→ Work instruction: Each line below from the one containing "formatted text to" through the one containing "efficient bulk export." should be output exactly as it stands, and no other line should appear.

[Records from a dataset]
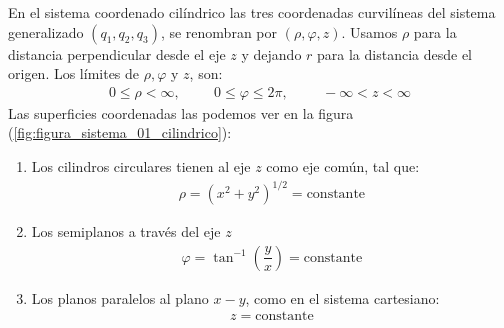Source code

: En el sistema coordenado cilíndrico las tres coordenadas curvilíneas del sistema generalizado $(q_{1}, q_{2}, q_{3})$, se renombran por $(\rho, \varphi, z)$. Usamos $\rho$ para la distancia perpendicular desde el eje $z$ y dejando $r$ para la distancia desde el origen. Los límites de $\rho, \varphi$ y $z$, son:
\begin{align*}
0 \leq \rho < \infty, \hspace{1cm} 0 \leq \varphi \leq 2 \pi, \hspace{1cm} -\infty < z < \infty
\end{align*}
Las superficies coordenadas las podemos ver en la figura (\ref{fig:figura_sistema_01_cilindrico}):
\begin{enumerate}
\item Los cilindros circulares tienen al eje $z$ como eje común, tal que:
\begin{align*}
\rho =  (x^{2} + y^{2})^{1/2} = \text{constante}
\end{align*}
\item Los semiplanos a través del eje $z$
\begin{align*}
\varphi = \tan^{-1} \left(\dfrac{y}{x} \right) = \text{constante}
\end{align*}
\item Los planos paralelos al plano $x-y$, como en el sistema cartesiano:
\begin{align*}
z = \text{constante}
\end{align*}
\end{enumerate}
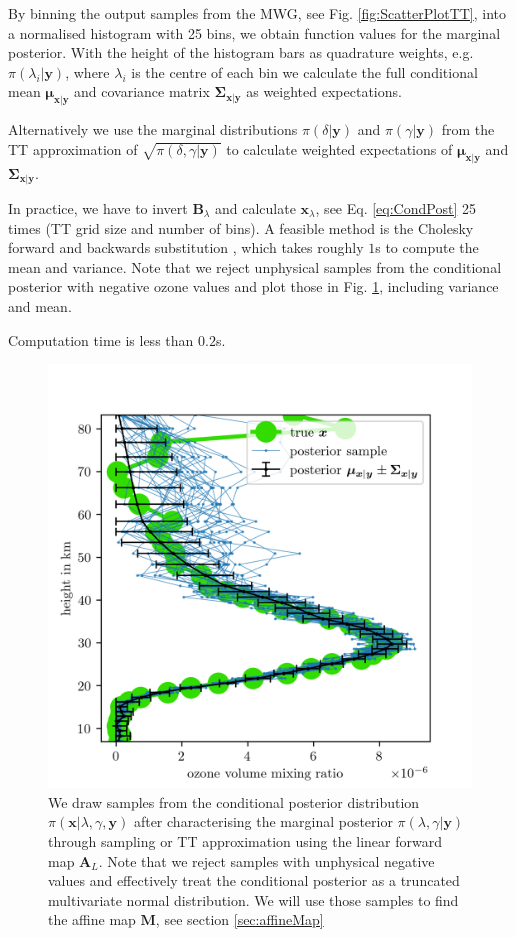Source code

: By binning the output samples from the MWG, see Fig. \ref{fig:ScatterPlotTT}, into a normalised histogram with 25 bins, we obtain function values for the marginal posterior.
With the height of the histogram bars as quadrature weights, e.g. $\pi(\lambda_i| \bm{y})$, where $\lambda_i$ is the centre of each bin we calculate the full conditional mean $\bm{\mu}_{\bm{x}|\bm{y}}$ and covariance matrix $\bm{\Sigma}_{\bm{x}|\bm{y}}$ as weighted expectations.

Alternatively we use the marginal distributions $\pi(\delta | \bm{y})$ and $\pi(\gamma | \bm{y})$ from the TT approximation of $\sqrt{\pi(\delta, \gamma | \bm{y})}$ to calculate 
weighted expectations of $\bm{\mu}_{\bm{x}|\bm{y}}$ and $\bm{\Sigma}_{\bm{x}|\bm{y}}$.

In practice, we have to invert $\bm{B}_{\lambda} $ and calculate $\bm{x}_{\lambda}$, see Eq. \ref{eq:CondPost} 25 times (TT grid size and number of bins).
A feasible method is the Cholesky forward and backwards substitution \cite{}, which takes roughly $1$s to compute the mean and variance.
Note that we reject unphysical samples from the conditional posterior with negative ozone values and plot those in Fig. \ref{fig:O3Samp}, including variance and mean.

Computation time is less than $0.2$s.
\begin{figure}[ht!]
	\centering
	\includegraphics{FirstTestRes.png}
	\caption[Ozone samples of the conditional posterior.]{We draw samples from the conditional posterior distribution  $\pi(\bm{x}|\lambda,\gamma , \bm{y})$ after characterising the marginal posterior $\pi(\lambda,\gamma | \bm{y})$ through sampling or TT approximation using the linear forward map $\bm{A}_L$. Note that we reject samples with unphysical negative values and effectively treat the conditional posterior as a truncated multivariate normal distribution. We will use those samples to find the affine map $\bm{M}$, see section \ref{sec:affineMap}}
	\label{fig:O3Samp}
\end{figure}

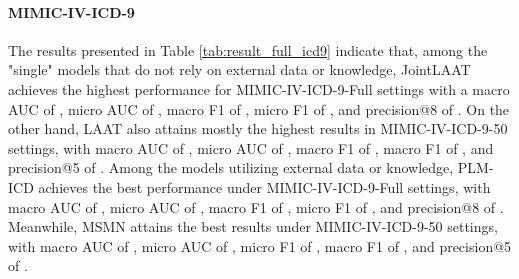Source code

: \documentclass[11pt]{article}
\begin{document}
\begin{table*}[!t]
\centering
{}
\caption{Results of ICD10 code prediction models on MIMIC-IV-ICD10-Full and MIMIC-IV-ICD10-50 test sets. 
}\label{tab:result_full_icd10}
\end{table*}


\paragraph{MIMIC-IV-ICD-9} The results presented in Table \ref{tab:result_full_icd9} indicate that, among the "single" models that do not rely on external data or knowledge, JointLAAT achieves the highest performance for MIMIC-IV-ICD-9-Full settings with a macro AUC of , micro AUC of , macro F1 of , micro F1 of , and precision@8 of . On the other hand, LAAT also attains mostly the highest results in MIMIC-IV-ICD-9-50 settings, with macro AUC of , micro AUC of , macro F1 of , macro F1 of , and precision@5 of . Among the models utilizing external data or knowledge, PLM-ICD achieves the best performance under MIMIC-IV-ICD-9-Full settings, with macro AUC of , micro AUC of , macro F1 of , micro F1 of , and precision@8 of . Meanwhile, MSMN attains the best results under MIMIC-IV-ICD-9-50 settings, with macro AUC of , micro AUC of , micro F1 of , macro F1 of , and precision@5 of .
\end{document}
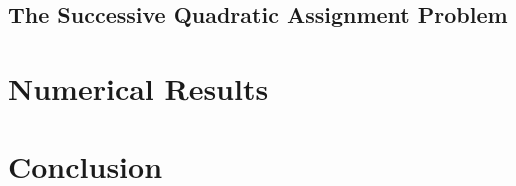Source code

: \documentclass{article}
\begin{document}
\subsection{The Successive Quadratic Assignment Problem}
\label{ssec:qap}





\section{Numerical Results}
\label{sec:numerical}
 
 
 

\section{Conclusion}
\label{sec:conclusion}




\vfill\pagebreak



\end{document}
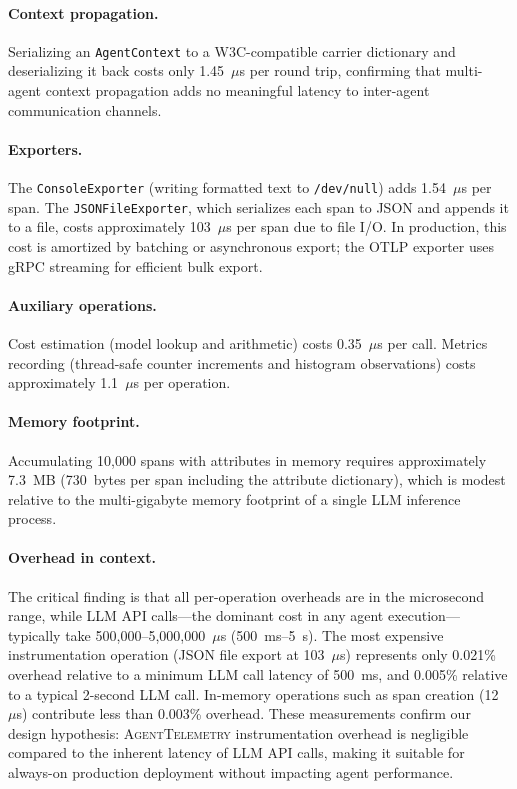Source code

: \documentclass[sigconf,nonacm]{acmart}
\begin{document}
\paragraph{Context propagation.}
Serializing an \texttt{AgentContext} to a W3C-compatible carrier
dictionary and deserializing it back costs only 1.45~$\mu$s per
round trip, confirming that multi-agent context propagation adds no
meaningful latency to inter-agent communication channels.

\paragraph{Exporters.}
The \texttt{ConsoleExporter} (writing formatted text to
\texttt{/dev/null}) adds 1.54~$\mu$s per span.  The
\texttt{JSONFileExporter}, which serializes each span to JSON and
appends it to a file, costs approximately 103~$\mu$s per span due to
file I/O.  In production, this cost is amortized by batching or
asynchronous export; the OTLP exporter uses gRPC streaming for
efficient bulk export.

\paragraph{Auxiliary operations.}
Cost estimation (model lookup and arithmetic) costs 0.35~$\mu$s per
call.  Metrics recording (thread-safe counter increments and histogram
observations) costs approximately 1.1~$\mu$s per operation.

\paragraph{Memory footprint.}
Accumulating 10{,}000 spans with attributes in memory requires
approximately 7.3~MB (730~bytes per span including the attribute
dictionary), which is modest relative to the multi-gigabyte memory
footprint of a single LLM inference process.

\paragraph{Overhead in context.}
The critical finding is that all per-operation overheads are in the
microsecond range, while LLM API calls---the dominant cost in any
agent execution---typically take 500{,}000--5{,}000{,}000~$\mu$s
(500~ms--5~s).  The most expensive instrumentation operation
(JSON file export at 103~$\mu$s) represents only 0.021\% overhead
relative to a minimum LLM call latency of 500~ms, and 0.005\%
relative to a typical 2-second LLM call.  In-memory operations such
as span creation (12~$\mu$s) contribute less than 0.003\% overhead.
These measurements confirm our design hypothesis: \textsc{AgentTelemetry}
instrumentation overhead is negligible compared to the inherent
latency of LLM API calls, making it suitable for always-on production
deployment without impacting agent performance.
\end{document}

→ Worked solution:
The \texttt{ConsoleExporter} (writing formatted text to
\texttt{/dev/null}) adds 1.54~$\mu$s per span.  The
\texttt{JSONFileExporter}, which serializes each span to JSON and
appends it to a file, costs approximately 103~$\mu$s per span due to
file I/O.  In production, this cost is amortized by batching or
asynchronous export; the OTLP exporter uses gRPC streaming for
efficient bulk export.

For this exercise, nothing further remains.